'''

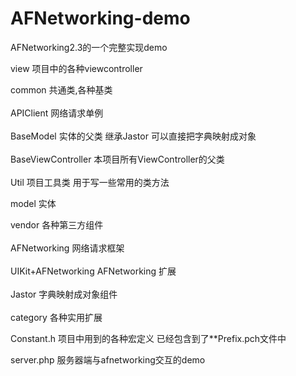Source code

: AFNetworking-demo
=================

AFNetworking2.3的一个完整实现demo<br />  

view    项目中的各种viewcontroller<br />  

common  共通类,各种基类<br />  
  APIClient             网络请求单例<br />  
  BaseModel             实体的父类 继承Jastor 可以直接把字典映射成对象<br />  
  BaseViewController    本项目所有ViewController的父类<br />  
  Util                  项目工具类 用于写一些常用的类方法<br />  
  
model   实体<br />  
  
vendor 各种第三方组件<br />  
  AFNetworking          网络请求框架<br />  
  UIKit+AFNetworking    AFNetworking 扩展<br />  
  Jastor                字典映射成对象组件<br />  
  category              各种实用扩展<br />  
  
Constant.h 项目中用到的各种宏定义 已经包含到了**Prefix.pch文件中<br />  


server.php  服务器端与afnetworking交互的demo<br />  
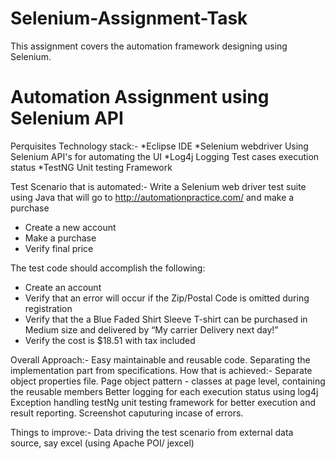 # Selenium-Assignment-Task
This assignment covers the automation framework designing using Selenium.
# Automation Assignment using Selenium API
Perquisites Technology stack:-
*Eclipse	                 IDE
*Selenium webdriver	     Using Selenium API's for automating the UI
*Log4j 	                 Logging Test cases execution status
*TestNG	                 Unit testing Framework

Test Scenario that is automated:-
Write a Selenium web driver test suite using Java that will go to http://automationpractice.com/ and make a purchase
* Create a new account
* Make a purchase
* Verify final price

The test code should accomplish the following:
* Create an account
* Verify that an error will occur if the Zip/Postal Code is omitted during registration
* Verify that the a Blue Faded Shirt Sleeve T-shirt can be purchased in Medium size and delivered by “My carrier Delivery next day!”
* Verify the cost is  $18.51 with tax included

Overall Approach:- 
Easy maintainable and reusable code. Separating the implementation part from specifications.
How that is achieved:-
Separate object properties file.
Page object pattern - classes at page level, containing the reusable members
Better logging for each execution status using log4j
Exception handling 
testNg unit testing framework for better execution and result reporting.
Screenshot caputuring incase of errors.


Things to improve:-
Data driving the test scenario from external data source, say excel (using Apache POI/ jexcel)

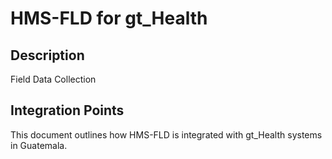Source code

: # HMS-FLD for gt_Health

## Description

Field Data Collection

## Integration Points

This document outlines how HMS-FLD is integrated with gt_Health systems in Guatemala.

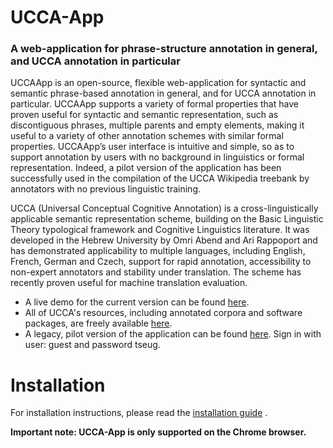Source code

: # UCCA-App 
### A web-application for phrase-structure annotation in general, and UCCA annotation in particular

UCCAApp is an open-source, flexible web-application for syntactic and semantic phrase-based annotation in general, and for UCCA annotation in particular. UCCAApp supports a variety of formal properties that have proven useful for syntactic and semantic representation, such as discontiguous phrases, multiple parents and empty elements, making it useful to a variety of other annotation schemes with similar formal properties. UCCAApp’s user interface is intuitive and simple, so as to support annotation by users with no background in linguistics or formal representation. Indeed, a pilot version of the application has been successfully used in the compilation of the UCCA Wikipedia treebank by annotators with no previous linguistic training.

UCCA (Universal Conceptual Cognitive Annotation) is a cross-linguistically applicable semantic representation scheme, building on the Basic Linguistic Theory typological framework and Cognitive Linguistics literature. It was developed in the Hebrew University by Omri Abend and Ari Rappoport and has demonstrated applicability to multiple languages, including English, French, German and Czech, support for rapid annotation, accessibility to non-expert annotators and stability under translation. The scheme has recently proven useful for machine translation evaluation.

- A live demo for the current version can be found [here](http://ucca-demo.cs.huji.ac.il).
- All of UCCA's resources, including annotated corpora and software packages, are freely available [here](http://www.cs.huji.ac.il/~oabend/ucca.html).
- A legacy, pilot version of the application can be found [here](http://ucca.cs.huji.ac.il). Sign in with user: guest and password tseug.

# Installation
For installation instructions, please read the [installation guide](INSTALLATION_GUIDE.md) .

__Important note: UCCA-App is only supported on the Chrome browser.__
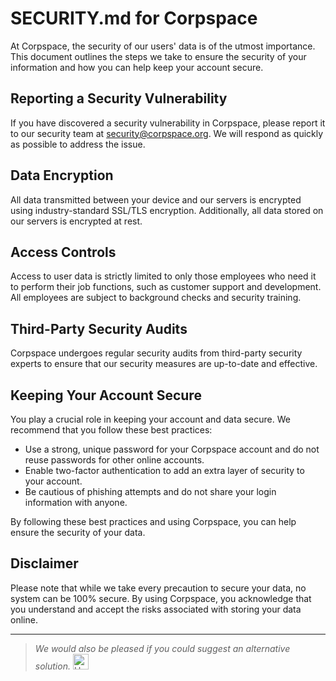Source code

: # SECURITY.md for Corpspace

At Corpspace, the security of our users' data is of the utmost importance. 
This document outlines the steps we take to ensure the security of your information and how you can help keep your account secure.

## Reporting a Security Vulnerability

If you have discovered a security vulnerability in Corpspace, please report it to our security team at security@corpspace.org. 
We will respond as quickly as possible to address the issue.

## Data Encryption

All data transmitted between your device and our servers is encrypted using industry-standard SSL/TLS encryption. 
Additionally, all data stored on our servers is encrypted at rest.

## Access Controls

Access to user data is strictly limited to only those employees who need it to perform their job functions, such as customer support and development.
All employees are subject to background checks and security training.

## Third-Party Security Audits

Corpspace undergoes regular security audits from third-party security experts to ensure that our security measures are up-to-date and effective.

## Keeping Your Account Secure

You play a crucial role in keeping your account and data secure. We recommend that you follow these best practices:

- Use a strong, unique password for your Corpspace account and do not reuse passwords for other online accounts.
- Enable two-factor authentication to add an extra layer of security to your account.
- Be cautious of phishing attempts and do not share your login information with anyone.

By following these best practices and using Corpspace, you can help ensure the security of your data.

## Disclaimer

Please note that while we take every precaution to secure your data, no system can be 100% secure. 
By using Corpspace, you acknowledge that you understand and accept the risks associated with storing your data online.

---
> _We would also be pleased if you could suggest an alternative solution._ <img src="https://raw.githubusercontent.com/Tarikul-Islam-Anik/Animated-Fluent-Emojis/master/Emojis/Hand%20gestures/Heart%20Hands.png" alt="Heart Hands" width="25" height="25" />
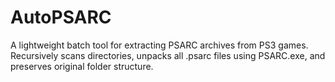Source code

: # AutoPSARC
A lightweight batch tool for extracting PSARC archives from PS3 games. Recursively scans directories, unpacks all .psarc files using PSARC.exe, and preserves original folder structure.
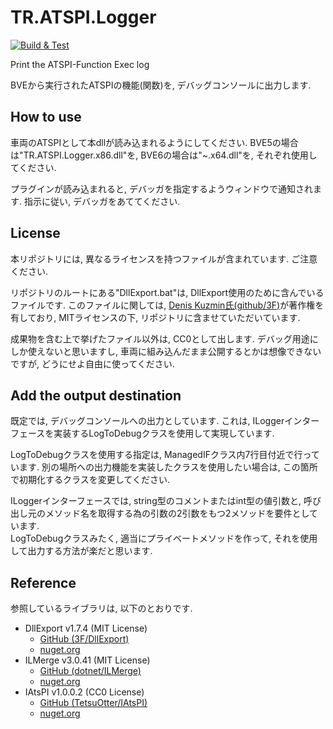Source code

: # TR.ATSPI.Logger
[![Build & Test](https://github.com/TetsuOtter/TR.ATSPI.Logger/actions/workflows/dotnet.yml/badge.svg)](https://github.com/TetsuOtter/TR.ATSPI.Logger/actions/workflows/dotnet.yml)

Print the ATSPI-Function Exec log

BVEから実行されたATSPIの機能(関数)を, デバッグコンソールに出力します.

## How to use
車両のATSPIとして本dllが読み込まれるようにしてください.  BVE5の場合は"TR.ATSPI.Logger.x86.dll"を, BVE6の場合は"~.x64.dll"を, それぞれ使用してください.

プラグインが読み込まれると, デバッガを指定するようウィンドウで通知されます.  指示に従い, デバッガをあててください.

## License
本リポジトリには, 異なるライセンスを持つファイルが含まれています.  ご注意ください.

リポジトリのルートにある"DllExport.bat"は, DllExport使用のために含んでいるファイルです.  このファイルに関しては, [Denis Kuzmin氏(github/3F)](https://github.com/3F)が著作権を有しており, MITライセンスの下, リポジトリに含ませていただいています.

成果物を含む上で挙げたファイル以外は, CC0として出します.  デバッグ用途にしか使えないと思いますし, 車両に組み込んだまま公開するとかは想像できないですが, どうにせよ自由に使ってください.

## Add the output destination
既定では, デバッグコンソールへの出力としています.  これは, ILoggerインターフェースを実装するLogToDebugクラスを使用して実現しています.

LogToDebugクラスを使用する指定は, ManagedIFクラス内7行目付近で行っています.  別の場所への出力機能を実装したクラスを使用したい場合は, この箇所で初期化するクラスを変更してください.

ILoggerインターフェースでは, string型のコメントまたはint型の値引数と, 呼び出し元のメソッド名を取得する為の引数の2引数をもつ2メソッドを要件としています.  
LogToDebugクラスみたく, 適当にプライベートメソッドを作って, それを使用して出力する方法が楽だと思います.

## Reference
参照しているライブラリは, 以下のとおりです.

- DllExport v1.7.4 (MIT License)
  - [GitHub (3F/DllExport)](https://github.com/3F/DllExport)
  - [nuget.org](https://www.nuget.org/packages/DllExport/)
- ILMerge v3.0.41 (MIT License)
  - [GitHub (dotnet/ILMerge)](https://github.com/dotnet/ILMerge)
  - [nuget.org](https://www.nuget.org/packages/ILMerge/)
- IAtsPI v1.0.0.2 (CC0 License)
  - [GitHub (TetsuOtter/IAtsPI)](https://github.com/TetsuOtter/IAtsPI)
  - [nuget.org](https://www.nuget.org/packages/IAtsPI/)
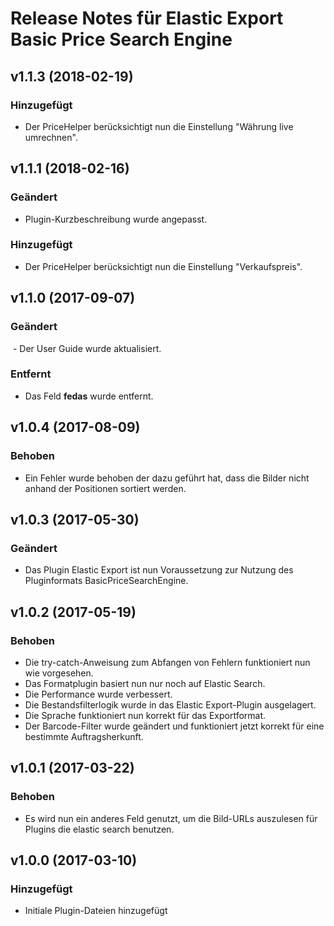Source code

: # Release Notes für Elastic Export Basic Price Search Engine

## v1.1.3 (2018-02-19)

### Hinzugefügt
- Der PriceHelper berücksichtigt nun die Einstellung "Währung live umrechnen".

## v1.1.1 (2018-02-16)

### Geändert
- Plugin-Kurzbeschreibung wurde angepasst.

### Hinzugefügt
- Der PriceHelper berücksichtigt nun die Einstellung "Verkaufspreis".

## v1.1.0 (2017-09-07)

### Geändert
 - Der User Guide wurde aktualisiert.

### Entfernt
- Das Feld <b>fedas</b> wurde entfernt.

## v1.0.4 (2017-08-09)  

### Behoben 
- Ein Fehler wurde behoben der dazu geführt hat, dass die Bilder nicht anhand der Positionen sortiert werden.

## v1.0.3 (2017-05-30)

### Geändert
- Das Plugin Elastic Export ist nun Voraussetzung zur Nutzung des Pluginformats BasicPriceSearchEngine.

## v1.0.2 (2017-05-19)

### Behoben
- Die try-catch-Anweisung zum Abfangen von Fehlern funktioniert nun wie vorgesehen.
- Das Formatplugin basiert nun nur noch auf Elastic Search.
- Die Performance wurde verbessert.
- Die Bestandsfilterlogik wurde in das Elastic Export-Plugin ausgelagert.
- Die Sprache funktioniert nun korrekt für das Exportformat.
- Der Barcode-Filter wurde geändert und funktioniert jetzt korrekt für eine bestimmte Auftragsherkunft.

## v1.0.1 (2017-03-22)

### Behoben
- Es wird nun ein anderes Feld genutzt, um die Bild-URLs auszulesen für Plugins die elastic search benutzen.

## v1.0.0 (2017-03-10)

### Hinzugefügt
- Initiale Plugin-Dateien hinzugefügt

'''

__Task to complete__. Consider the entries above and return each line with the string "following".

__Output__.
The test code should accomplish the following:
By following these best practices and using Corpspace, you can help ensure the security of your data.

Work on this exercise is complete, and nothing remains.